BEGIN SUPPLIED DATA

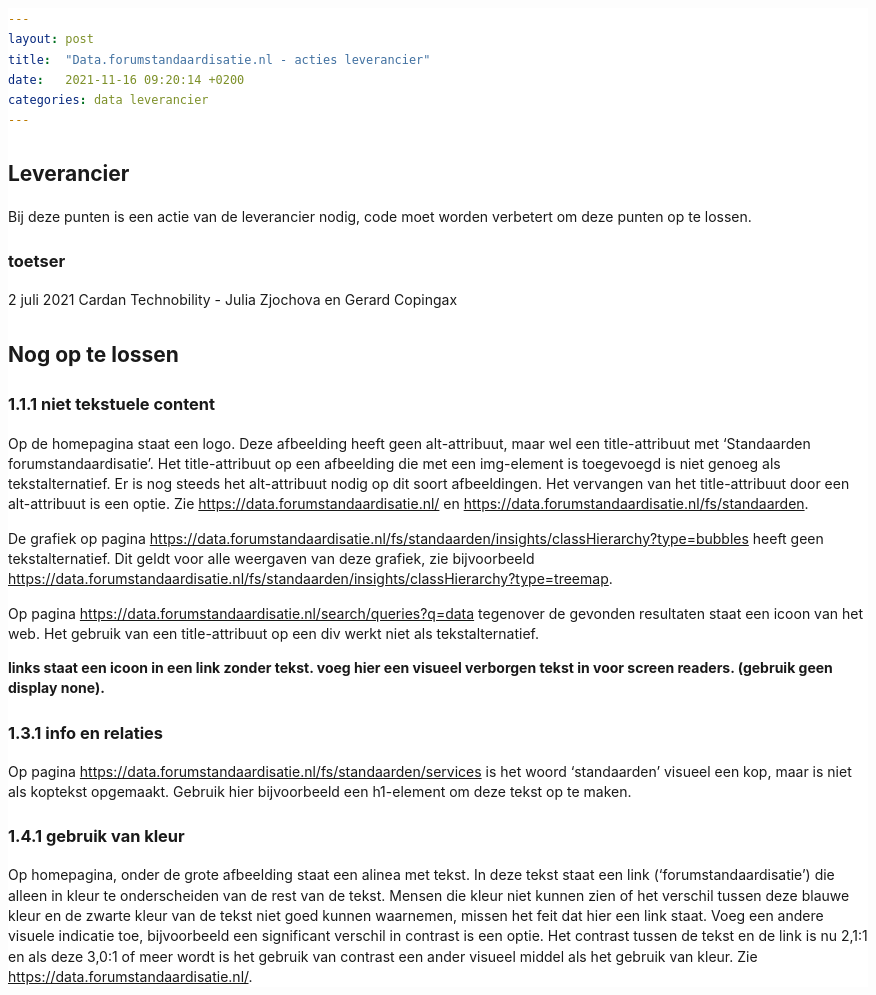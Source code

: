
 ```yaml
---
layout: post
title:  "Data.forumstandaardisatie.nl - acties leverancier"
date:   2021-11-16 09:20:14 +0200
categories: data leverancier
---
```


## Leverancier

Bij deze punten is een actie van de leverancier nodig, code moet worden verbetert om deze punten op te lossen.

### toetser

2 juli 2021 Cardan Technobility - Julia Zjochova en Gerard Copingax

## Nog op te lossen

### 1.1.1 niet tekstuele content

Op de homepagina staat een logo. Deze afbeelding heeft geen alt-attribuut, maar wel een title-attribuut met ‘Standaarden forumstandaardisatie’. Het title-attribuut op een afbeelding die met een img-element is toegevoegd is niet genoeg als tekstalternatief. Er is nog steeds het alt-attribuut nodig op dit soort afbeeldingen. Het vervangen van het title-attribuut door een alt-attribuut is een optie. Zie https://data.forumstandaardisatie.nl/ en https://data.forumstandaardisatie.nl/fs/standaarden.

De grafiek op pagina
https://data.forumstandaardisatie.nl/fs/standaarden/insights/classHierarchy?type=bubbles
heeft geen tekstalternatief. Dit geldt voor alle weergaven van deze grafiek, zie bijvoorbeeld https://data.forumstandaardisatie.nl/fs/standaarden/insights/classHierarchy?type=treemap.

Op pagina https://data.forumstandaardisatie.nl/search/queries?q=data tegenover de gevonden resultaten staat een icoon van het web. Het gebruik van een title-attribuut op een div werkt niet als tekstalternatief.

**links staat een icoon in een link zonder tekst. voeg hier een visueel verborgen tekst in voor screen readers. (gebruik geen display none).**

### 1.3.1 info en relaties

Op pagina https://data.forumstandaardisatie.nl/fs/standaarden/services is het woord ‘standaarden’ visueel een kop, maar is niet als koptekst opgemaakt. Gebruik hier bijvoorbeeld een h1-element om deze tekst op te maken.

### 1.4.1 gebruik van kleur

Op homepagina, onder de grote afbeelding staat een alinea met tekst. In deze tekst staat een link (‘forumstandaardisatie’) die alleen in kleur te onderscheiden van de rest van de tekst. Mensen die kleur niet kunnen zien of het verschil tussen deze blauwe kleur en de zwarte kleur van de tekst niet goed kunnen waarnemen, missen het feit dat hier een link staat. Voeg een andere visuele indicatie toe, bijvoorbeeld een significant verschil in contrast is een optie. Het contrast tussen de tekst en de link is nu 2,1:1 en als deze 3,0:1 of meer wordt is het gebruik van contrast een ander visueel middel als het gebruik van kleur. Zie https://data.forumstandaardisatie.nl/.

END SUPPLIED DATA

*WHAT IS BEING ASKED*: Copy each line of the preceding data that contains the string "link".

*COMPLETED EXERCISE*:
**links staat een icoon in een link zonder tekst. voeg hier een visueel verborgen tekst in voor screen readers. (gebruik geen display none).**
Op homepagina, onder de grote afbeelding staat een alinea met tekst. In deze tekst staat een link (‘forumstandaardisatie’) die alleen in kleur te onderscheiden van de rest van de tekst. Mensen die kleur niet kunnen zien of het verschil tussen deze blauwe kleur en de zwarte kleur van de tekst niet goed kunnen waarnemen, missen het feit dat hier een link staat. Voeg een andere visuele indicatie toe, bijvoorbeeld een significant verschil in contrast is een optie. Het contrast tussen de tekst en de link is nu 2,1:1 en als deze 3,0:1 of meer wordt is het gebruik van contrast een ander visueel middel als het gebruik van kleur. Zie https://data.forumstandaardisatie.nl/.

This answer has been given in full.